Ses ve Görüntü Bilişim Sistemi (SEGBİS) ile duruşma bağlanan sanıklar Kürtçe savunma yapmak istediklerini söyledi. Mahkeme heyeti, talebin oy birliğince reddine karar verdi. Tutuklu sanıklardan Rıdvan Döner, Kürtçe savunmaya başlayınca mahkeme başkanı tarafından uyarıldı. Sanık Döner, Kürtçe savunma yapmasının kanuni hak olduğunu belirtti. Mahkeme Başkanı da “Kanunu senden iyi biliyoruz merak etme" diyerek sanığı yerine oturttu.
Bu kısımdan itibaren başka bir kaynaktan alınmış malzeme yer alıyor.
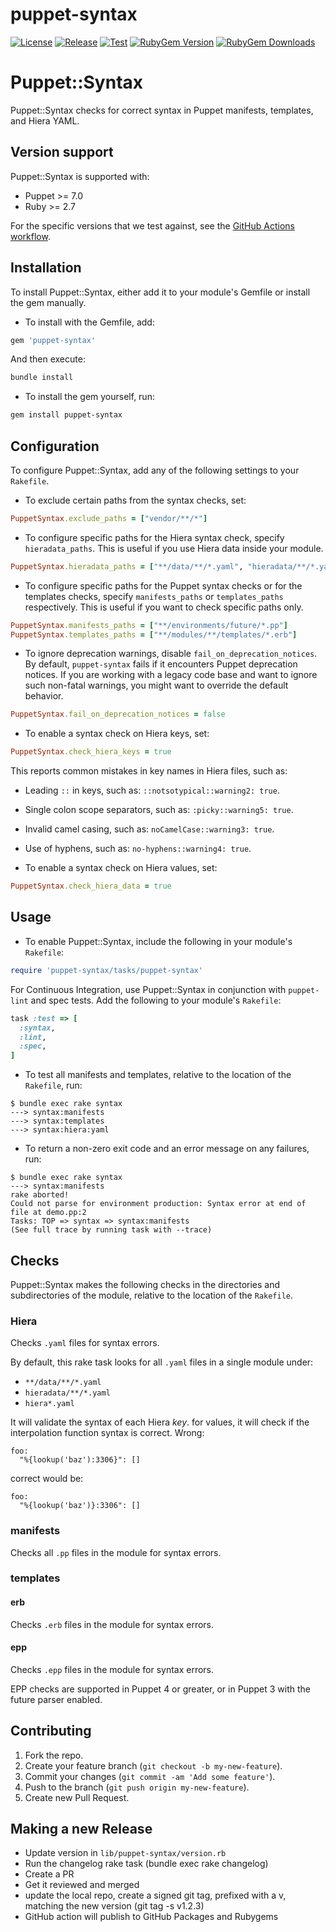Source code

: # puppet-syntax

[![License](https://img.shields.io/github/license/voxpupuli/puppet-syntax.svg)](https://github.com/voxpupuli/puppet-syntax/blob/master/LICENSE.txt)
[![Release](https://github.com/voxpupuli/puppet-syntax/actions/workflows/release.yml/badge.svg)](https://github.com/voxpupuli/puppet-syntax/actions/workflows/release.yml)
[![Test](https://github.com/voxpupuli/puppet-syntax/actions/workflows/test.yml/badge.svg)](https://github.com/voxpupuli/puppet-syntax/actions/workflows/test.yml)
[![RubyGem Version](https://img.shields.io/gem/v/puppet-syntax.svg)](https://rubygems.org/gems/puppet-syntax)
[![RubyGem Downloads](https://img.shields.io/gem/dt/puppet-syntax.svg)](https://rubygems.org/gems/puppet-syntax)

# Puppet::Syntax

Puppet::Syntax checks for correct syntax in Puppet manifests, templates, and
Hiera YAML.

## Version support

Puppet::Syntax is supported with:

- Puppet >= 7.0
- Ruby >= 2.7

For the specific versions that we test against, see the [GitHub Actions workflow](.github/workflows/test.yml).

## Installation

To install Puppet::Syntax, either add it to your module's Gemfile or install
the gem manually.

* To install with the Gemfile, add:

```ruby
gem 'puppet-syntax'
```

  And then execute:

```sh
bundle install
```

* To install the gem yourself, run:

```sh
gem install puppet-syntax
```

## Configuration

To configure Puppet::Syntax, add any of the following settings to your `Rakefile`.

* To exclude certain paths from the syntax checks, set:

```ruby
PuppetSyntax.exclude_paths = ["vendor/**/*"]
```

* To configure specific paths for the Hiera syntax check, specify `hieradata_paths`. This is useful if you use Hiera data inside your module.

```ruby
PuppetSyntax.hieradata_paths = ["**/data/**/*.yaml", "hieradata/**/*.yaml", "hiera*.yaml"]
```

* To configure specific paths for the Puppet syntax checks or for the templates checks, specify `manifests_paths` or `templates_paths` respectively. This is useful if you want to check specific paths only.

```ruby
PuppetSyntax.manifests_paths = ["**/environments/future/*.pp"]
PuppetSyntax.templates_paths = ["**/modules/**/templates/*.erb"]
```

* To ignore deprecation warnings, disable `fail_on_deprecation_notices`. By default, `puppet-syntax` fails if it encounters Puppet deprecation notices. If you are working with a legacy code base and want to ignore such non-fatal warnings, you might want to override the default behavior.

```ruby
PuppetSyntax.fail_on_deprecation_notices = false
```

* To enable a syntax check on Hiera keys, set:

```ruby
PuppetSyntax.check_hiera_keys = true
```

This reports common mistakes in key names in Hiera files, such as:

* Leading `::` in keys, such as: `::notsotypical::warning2: true`.
* Single colon scope separators, such as: `:picky::warning5: true`.
* Invalid camel casing, such as: `noCamelCase::warning3: true`.
* Use of hyphens, such as: `no-hyphens::warning4: true`.


* To enable a syntax check on Hiera values, set:

```ruby
PuppetSyntax.check_hiera_data = true
```

## Usage

* To enable Puppet::Syntax, include the following in your module's `Rakefile`:

```ruby
require 'puppet-syntax/tasks/puppet-syntax'
```

For Continuous Integration, use Puppet::Syntax in conjunction with `puppet-lint`
and spec tests. Add the following to your module's `Rakefile`:

```ruby
task :test => [
  :syntax,
  :lint,
  :spec,
]
```

* To test all manifests and templates, relative to the location of the `Rakefile`, run:

```
$ bundle exec rake syntax
---> syntax:manifests
---> syntax:templates
---> syntax:hiera:yaml
```

* To return a non-zero exit code and an error message on any failures, run:

```
$ bundle exec rake syntax
---> syntax:manifests
rake aborted!
Could not parse for environment production: Syntax error at end of file at demo.pp:2
Tasks: TOP => syntax => syntax:manifests
(See full trace by running task with --trace)
```

## Checks

Puppet::Syntax makes the following checks in the directories and subdirectories
of the module, relative to the location of the `Rakefile`.

### Hiera

Checks `.yaml` files for syntax errors.

By default, this rake task looks for all `.yaml` files in a single module under:

* `**/data/**/*.yaml`
* `hieradata/**/*.yaml`
* `hiera*.yaml`

It will validate the syntax of each Hiera *key*. for values, it will check if
the interpolation function syntax is correct. Wrong:

```
foo:
  "%{lookup('baz'):3306}": []
```

correct would be:

```
foo:
  "%{lookup('baz')}:3306": []
```

### manifests

Checks all `.pp` files in the module for syntax errors.

### templates

#### erb

Checks `.erb` files in the module for syntax errors.

#### epp

Checks `.epp` files in the module for syntax errors.

EPP checks are supported in Puppet 4 or greater, or in Puppet 3 with the future
parser enabled.

## Contributing

1. Fork the repo.
2. Create your feature branch (`git checkout -b my-new-feature`).
3. Commit your changes (`git commit -am 'Add some feature'`).
4. Push to the branch (`git push origin my-new-feature`).
5. Create new Pull Request.

## Making a new Release

* Update version in `lib/puppet-syntax/version.rb`
* Run the changelog rake task (bundle exec rake changelog)
* Create a PR
* Get it reviewed and merged
* update the local repo, create a signed git tag, prefixed with a v, matching the new version (git tag -s v1.2.3)
* GitHub action will publish to GitHub Packages and Rubygems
SANIKLAR SEGBİS İLE DURUŞMAYA KATILDI
İstanbul 29. Ağır Ceza Mahkemesi' tarafından Bakırköy Adalet Sarayı'nda bulunan konferans salonunda görülen duruşmaya 6 tutuklu sanık SEGBİS ile tutuklu bulundukları cezaevinden bağlandı. Terör saldırısında şehit olanların yakınları ile yaralananlar da duruşmaya müşteki sıfatıyla katıldı. Tutuksuz sanık Nazım Beyhan da duruşma hazır bulundu.
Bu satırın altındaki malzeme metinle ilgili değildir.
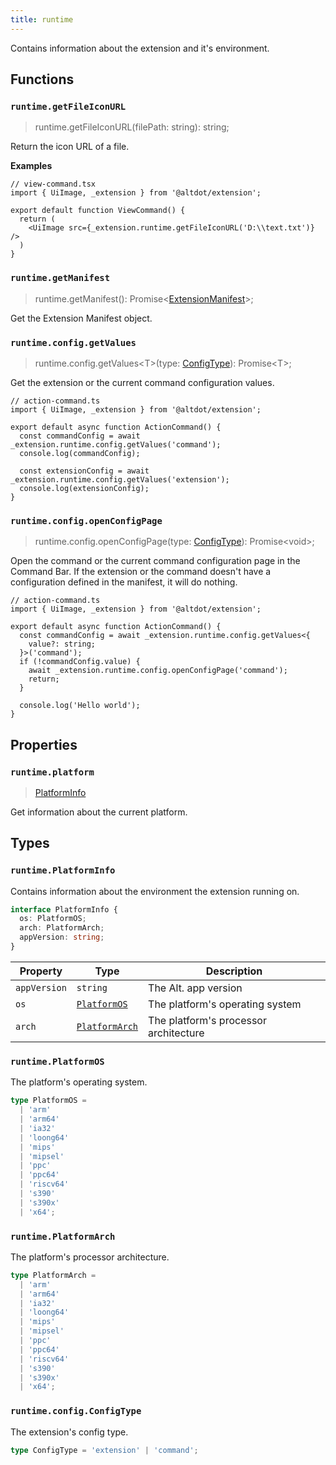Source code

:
 ```yaml
---
title: runtime
---
```


Contains information about the extension and it's environment.

## Functions

### `runtime.getFileIconURL`
> runtime.getFileIconURL(filePath: string): string;

Return the icon URL of a file.

**Examples**

```tsx
// view-command.tsx
import { UiImage, _extension } from '@altdot/extension';

export default function ViewCommand() {
  return (
    <UiImage src={_extension.runtime.getFileIconURL('D:\\text.txt')} />
  )
}
```

### `runtime.getManifest`
> runtime.getManifest(): Promise&lt;[ExtensionManifest](/extensions/manifest/)>;

Get the Extension Manifest object.

### `runtime.config.getValues`
> runtime.config.getValues&lt;T>(type: [ConfigType](#runtimeconfigconfigtype)): Promise&lt;T>;

Get the extension or the current command configuration values.

```tsx
// action-command.ts
import { UiImage, _extension } from '@altdot/extension';

export default async function ActionCommand() {
  const commandConfig = await _extension.runtime.config.getValues('command');
  console.log(commandConfig);

  const extensionConfig = await _extension.runtime.config.getValues('extension');
  console.log(extensionConfig);
}
```

### `runtime.config.openConfigPage`
> runtime.config.openConfigPage(type: [ConfigType](#runtimeconfigconfigtype)): Promise&lt;void>;

Open the command or the current command configuration page in the Command Bar. If the extension or the command doesn't have a configuration defined in the manifest, it will do nothing.

```tsx
// action-command.ts
import { UiImage, _extension } from '@altdot/extension';

export default async function ActionCommand() {
  const commandConfig = await _extension.runtime.config.getValues<{
    value?: string;
  }>('command');
  if (!commandConfig.value) {
    await _extension.runtime.config.openConfigPage('command');
    return;
  }

  console.log('Hello world');
}
```

## Properties

### `runtime.platform`
> [PlatformInfo](#runtimeplatforminfo)

Get information about the current platform.

## Types

### `runtime.PlatformInfo`

Contains information about the environment the extension running on.

```ts
interface PlatformInfo {
  os: PlatformOS;
  arch: PlatformArch;
  appVersion: string;
}
```

| Property | Type | Description |
| ----------- | ----------- | ----------- |
| `appVersion` | `string` | The Alt. app version |
| `os` | [`PlatformOS`](#runtimeplatformos) | The platform's operating system |
| `arch` | [`PlatformArch`](#runtimeplatformarch) | The platform's processor architecture |

### `runtime.PlatformOS`

The platform's operating system.

```ts
type PlatformOS =
  | 'arm'
  | 'arm64'
  | 'ia32'
  | 'loong64'
  | 'mips'
  | 'mipsel'
  | 'ppc'
  | 'ppc64'
  | 'riscv64'
  | 's390'
  | 's390x'
  | 'x64';
```

### `runtime.PlatformArch`

The platform's processor architecture.

```ts
type PlatformArch =
  | 'arm'
  | 'arm64'
  | 'ia32'
  | 'loong64'
  | 'mips'
  | 'mipsel'
  | 'ppc'
  | 'ppc64'
  | 'riscv64'
  | 's390'
  | 's390x'
  | 'x64';
```

### `runtime.config.ConfigType`

The extension's config type.

```ts
type ConfigType = 'extension' | 'command';
```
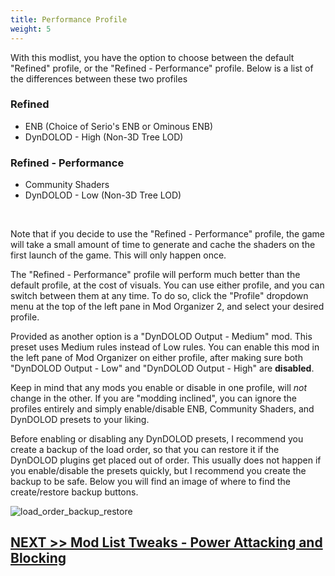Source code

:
 ```yaml
---
title: Performance Profile
weight: 5
---
```

With this modlist, you have the option to choose between the default "Refined" profile, or the "Refined - Performance" profile. Below is a list of the differences between these two profiles

### Refined

- ENB (Choice of Serio's ENB or Ominous ENB)
- DynDOLOD - High (Non-3D Tree LOD)

### Refined - Performance

- Community Shaders
- DynDOLOD - Low (Non-3D Tree LOD)

<br>

Note that if you decide to use the "Refined - Performance" profile, the game will take a small amount of time to generate and cache the shaders on the first launch of the game. This will only happen once.

The "Refined - Performance" profile will perform much better than the default profile, at the cost of visuals. You can use either profile, and you can switch between them at any time. To do so, click the "Profile" dropdown menu at the top of the left pane in Mod Organizer 2, and select your desired profile.

Provided as another option is a "DynDOLOD Output - Medium" mod. This preset uses Medium rules instead of Low rules. You can enable this mod in the left pane of Mod Organizer on either profile, after making sure both "DynDOLOD Output - Low" and "DynDOLOD Output - High" are **disabled**.

Keep in mind that any mods you enable or disable in one profile, will *not* change in the other. If you are "modding inclined", you can ignore the profiles entirely and simply enable/disable ENB, Community Shaders, and DynDOLOD presets to your liking.

Before enabling or disabling any DynDOLOD presets, I recommend you create a backup of the load order, so that you can restore it if the DynDOLOD plugins get placed out of order. This usually does not happen if you enable/disable the presets quickly, but I recommend you create the backup to be safe. Below you will find an image of where to find the create/restore backup buttons.

![load_order_backup_restore](../../../../misc/loadorderbackuprestore.png)

## [NEXT >> Mod List Tweaks - Power Attacking and Blocking](../../mod-list-tweaks/powerattackblock)
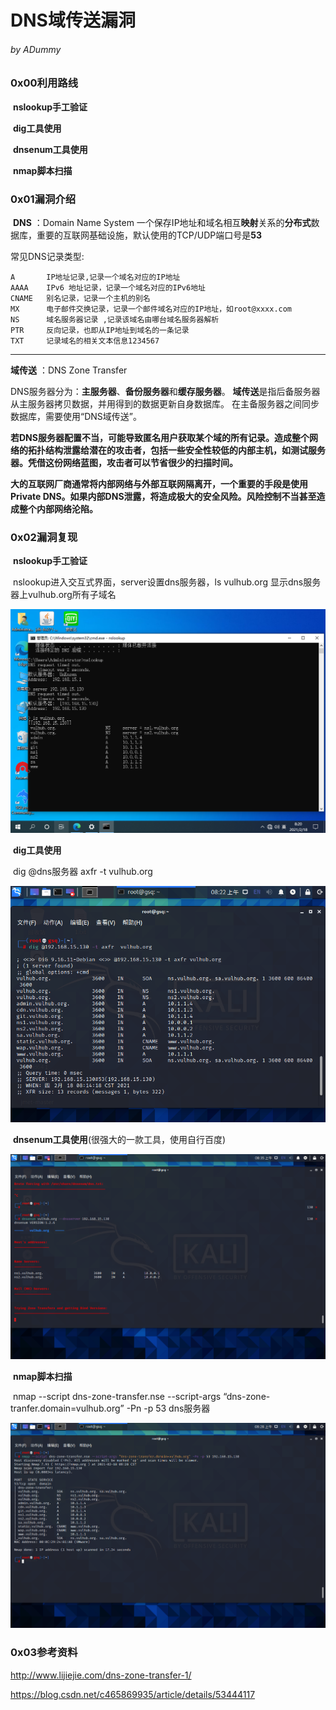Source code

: # DNS域传送漏洞

###### by ADummy

### 0x00利用路线

​			**nslookup手工验证**

​			**dig工具使用**

​			**dnsenum工具使用**

​			**nmap脚本扫描**

### 0x01漏洞介绍

​		**DNS** ：Domain Name System
一个保存IP地址和域名相互**映射**关系的**分布式**数据库，重要的互联网基础设施，默认使用的TCP/UDP端口号是**53**

常见DNS记录类型:

```
A       IP地址记录,记录一个域名对应的IP地址
AAAA    IPv6 地址记录，记录一个域名对应的IPv6地址
CNAME   别名记录，记录一个主机的别名 
MX      电子邮件交换记录，记录一个邮件域名对应的IP地址，如root@xxxx.com
NS      域名服务器记录 ,记录该域名由哪台域名服务器解析
PTR     反向记录，也即从IP地址到域名的一条记录
TXT     记录域名的相关文本信息1234567
```

------

**域传送** ：DNS Zone Transfer

DNS服务器分为：**主服务器**、**备份服务器**和**缓存服务器**。
**域传送**是指后备服务器从主服务器拷贝数据，并用得到的数据更新自身数据库。
在主备服务器之间同步数据库，需要使用“DNS域传送”。

**若DNS服务器配置不当，可能导致匿名用户获取某个域的所有记录。造成整个网络的拓扑结构泄露给潜在的攻击者，包括一些安全性较低的内部主机，如测试服务器。凭借这份网络蓝图，攻击者可以节省很少的扫描时间。**

**大的互联网厂商通常将内部网络与外部互联网隔离开，一个重要的手段是使用Private DNS。如果内部DNS泄露，将造成极大的安全风险。风险控制不当甚至造成整个内部网络沦陷。**

### 0x02漏洞复现

​		**nslookup手工验证**

​		nslookup进入交互式界面，server设置dns服务器，ls vulhub.org 显示dns服务器上vulhub.org所有子域名

![DNS域传送漏洞_1](https://github.com/ADummmy/vulhub_Writeup/blob/main/src/DNS域传送漏洞_1.png)

​		**dig工具使用**

​		dig   @dns服务器 axfr -t vulhub.org

![DNS域传送漏洞_2](https://github.com/ADummmy/vulhub_Writeup/blob/main/src/DNS域传送漏洞_2.jpg)

​		**dnsenum工具使用**(很强大的一款工具，使用自行百度)

![DNS域传送漏洞_3](https://github.com/ADummmy/vulhub_Writeup/blob/main/src/DNS域传送漏洞_3.jpg)

​		**nmap脚本扫描**

​		nmap --script dns-zone-transfer.nse --script-args “dns-zone-tranfer.domain=vulhub.org” -Pn -p 53  dns服务器

![DNS域传送漏洞_4](https://github.com/ADummmy/vulhub_Writeup/blob/main/src/DNS域传送漏洞_4.jpg)

### 0x03参考资料

http://www.lijiejie.com/dns-zone-transfer-1/

https://blog.csdn.net/c465869935/article/details/53444117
KÜRTÇE SAVUNMA TALEBİ REDDDEDİLDİ
Mahkeme Başkanı, tutuklu sanıklardan Tufan Beyhan ve Hikmet Ölçer'in mahkemeye dilekçe sunduklarını ve Kürtçe savunma yapmak istediklerini açıkladı. Söz alan sanıklar Beyhan ve Ölçer bu taleplerini sözlü olarak da dile getirdi. Savcı sanıkların talebinin reddine karar verilmesini istedi. Mahkeme heyeti de geçen duruşmada iddianamenin okunduğunu, sanıkların böyle bir taleplerinin olmadığını, yargılamanın sürüncemede kalmaması, Ceza Muhakemesi Kanunu'nun (CMK) 202. Maddesi gereğince talebin oy birliğince reddine karar verdi. Sanıklar savunmalarına başlamadan önce “Savunmamı Kürtçe yapamadığım için annemden ve tüm Kürt annelerinden özür diliyorum" diyerek başladı.
“BEN PAYLAŞMADIM"
Tutuklu sanıklardan Hikmet Ölçer, “ 25 senedir İstanbul'dayım. Askere sadece Iğdır'a gittim. Başka hiçbir şey yapmadım. Ben hayretler içindeyim" dedi. Sosyal medya hesabı üzerinden paylaştığı iddia edilen terör örgütüne ait resim ve videolarının sorulması üzerine sanık Ölçer de “Ben paylaşmadım. Ben telefonumu yemekhaneye bırakıyorum, bekçiye bırakıyorum. 1500 - 2000 kişinin çalıştığı işyerinde. Kimsenin günahına girmek istemiyorum. Bu davada neden yargılandığımı bilmiyorum. Gözaltına alındığımda eşim ameliyat olmuştu, çocuklarım okula gidemeyecek duruma geldi. Tahliyemi istiyorum" dedi.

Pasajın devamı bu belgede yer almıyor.